Mottled false moray

Scientific classification
- Kingdom: Animalia
- Phylum: Chordata
- Class: Actinopterygii
- Division: Teleostei
- Order: Anguilliformes
- Family: Chlopsidae
- Genus: Chlopsis
- Species: C. dentatus
- Binomial name: Chlopsis dentatus (Seale, 1917)
- Synonyms: Garmanichthys dentatus Seale, 1917; Chilopsis dentatus (Seale, 1917) (misspelling);

= Mottled false moray =

- Authority: (Seale, 1917)
- Synonyms: Garmanichthys dentatus Seale, 1917, Chilopsis dentatus (Seale, 1917) (misspelling)

Species of fish

The mottled false moray (Chlopsis dentatus), is an eel in the family Chlopsidae.

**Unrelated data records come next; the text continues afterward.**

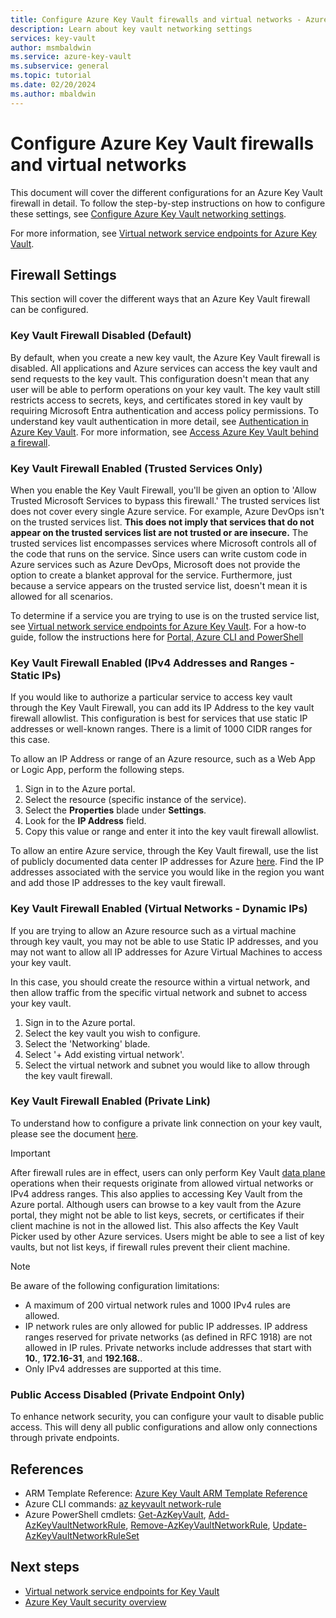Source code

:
 ```yaml
---
title: Configure Azure Key Vault firewalls and virtual networks - Azure Key Vault 
description: Learn about key vault networking settings
services: key-vault
author: msmbaldwin
ms.service: azure-key-vault
ms.subservice: general
ms.topic: tutorial
ms.date: 02/20/2024
ms.author: mbaldwin 
---
```


# Configure Azure Key Vault firewalls and virtual networks

This document will cover the different configurations for an Azure Key Vault firewall in detail. To follow the step-by-step instructions on how to configure these settings, see [Configure Azure Key Vault networking settings](how-to-azure-key-vault-network-security.md).

For more information, see [Virtual network service endpoints for Azure Key Vault](overview-vnet-service-endpoints.md).

## Firewall Settings

This section will cover the different ways that an Azure Key Vault firewall can be configured.

### Key Vault Firewall Disabled (Default)

By default, when you create a new key vault, the Azure Key Vault firewall is disabled. All applications and Azure services can access the key vault and send requests to the key vault. This configuration doesn't mean that any user will be able to perform operations on your key vault. The key vault still restricts access to secrets, keys, and certificates stored in key vault by requiring Microsoft Entra authentication and access policy permissions. To understand key vault authentication in more detail, see [Authentication in Azure Key Vault](authentication.md). For more information, see [Access Azure Key Vault behind a firewall](access-behind-firewall.md).

### Key Vault Firewall Enabled (Trusted Services Only)

When you enable the Key Vault Firewall, you'll be given an option to 'Allow Trusted Microsoft Services to bypass this firewall.' The trusted services list does not cover every single Azure service. For example, Azure DevOps isn't on the trusted services list. **This does not imply that services that do not appear on the trusted services list are not trusted or are insecure.** The trusted services list encompasses services where Microsoft controls all of the code that runs on the service. Since users can write custom code in Azure services such as Azure DevOps, Microsoft does not provide the option to create a blanket approval for the service. Furthermore, just because a service appears on the trusted service list, doesn't mean it is allowed for all scenarios.

To determine if a service you are trying to use is on the trusted service list, see [Virtual network service endpoints for Azure Key Vault](overview-vnet-service-endpoints.md#trusted-services).
For a how-to guide, follow the instructions here for [Portal, Azure CLI and PowerShell](how-to-azure-key-vault-network-security.md)

### Key Vault Firewall Enabled (IPv4 Addresses and Ranges - Static IPs)

If you would like to authorize a particular service to access key vault through the Key Vault Firewall, you can add its IP Address to the key vault firewall allowlist. This configuration is best for services that use static IP addresses or well-known ranges. There is a limit of 1000 CIDR ranges for this case.

To allow an IP Address or range of an Azure resource, such as a Web App or Logic App, perform the following steps.

1. Sign in to the Azure portal.
1. Select the resource (specific instance of the service).
1. Select the **Properties** blade under **Settings**.
1. Look for the **IP Address** field.
1. Copy this value or range and enter it into the key vault firewall allowlist.

To allow an entire Azure service, through the Key Vault firewall, use the list of publicly documented data center IP addresses for Azure [here](https://www.microsoft.com/download/details.aspx?id=56519). Find the IP addresses associated with the service you would like in the region you want and add those IP addresses to the key vault firewall.

### Key Vault Firewall Enabled (Virtual Networks - Dynamic IPs)

If you are trying to allow an Azure resource such as a virtual machine through key vault, you may not be able to use Static IP addresses, and you may not want to allow all IP addresses for Azure Virtual Machines to access your key vault.

In this case, you should create the resource within a virtual network, and then allow traffic from the specific virtual network and subnet to access your key vault. 

1. Sign in to the Azure portal.
1. Select the key vault you wish to configure.
1. Select the 'Networking' blade.
1. Select '+ Add existing virtual network'.
1. Select the virtual network and subnet you would like to allow through the key vault firewall.

### Key Vault Firewall Enabled (Private Link)

To understand how to configure a private link connection on your key vault, please see the document [here](./private-link-service.md).

> [!IMPORTANT]
> After firewall rules are in effect, users can only perform Key Vault [data plane](security-features.md#privileged-access) operations when their requests originate from allowed virtual networks or IPv4 address ranges. This also applies to accessing Key Vault from the Azure portal. Although users can browse to a key vault from the Azure portal, they might not be able to list keys, secrets, or certificates if their client machine is not in the allowed list. This also affects the Key Vault Picker used by other Azure services. Users might be able to see a list of key vaults, but not list keys, if firewall rules prevent their client machine.

> [!NOTE]
> Be aware of the following configuration limitations:
> * A maximum of 200 virtual network rules and 1000 IPv4 rules are allowed. 
> * IP network rules are only allowed for public IP addresses. IP address ranges reserved for private networks (as defined in RFC 1918) are not allowed in IP rules. Private networks include addresses that start with **10.**, **172.16-31**, and **192.168.**. 
> * Only IPv4 addresses are supported at this time.

### Public Access Disabled (Private Endpoint Only)

To enhance network security, you can configure your vault to disable public access.  This will deny all public configurations and allow only connections through private endpoints.

## References
* ARM Template Reference: [Azure Key Vault ARM Template Reference](/azure/templates/Microsoft.KeyVault/vaults)
* Azure CLI commands: [az keyvault network-rule](/cli/azure/keyvault/network-rule)
* Azure PowerShell cmdlets: [Get-AzKeyVault](/powershell/module/az.keyvault/get-azkeyvault), [Add-AzKeyVaultNetworkRule](/powershell/module/az.KeyVault/Add-azKeyVaultNetworkRule), [Remove-AzKeyVaultNetworkRule](/powershell/module/az.KeyVault/Remove-azKeyVaultNetworkRule), [Update-AzKeyVaultNetworkRuleSet](/powershell/module/az.KeyVault/Update-azKeyVaultNetworkRuleSet)

## Next steps

* [Virtual network service endpoints for Key Vault](overview-vnet-service-endpoints.md)
* [Azure Key Vault security overview](security-features.md)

It was described by Alvin Seale in 1917, originally under the genus Garmanichthys. It is a tropical, marine eel which is known from the west coast of Africa (based on larval specimens collected from there), as well as regions in the eastern and western Atlantic, western Pacific, and western Indian Oceans. It typically dwells at a depth of 64–355 m. Males can reach a maximum total length of 19.9 cm.

The specific epithet is derived from the Latin word dentatus, meaning "teeth". The common name comes from the irregular, mottled appearance of adult specimens.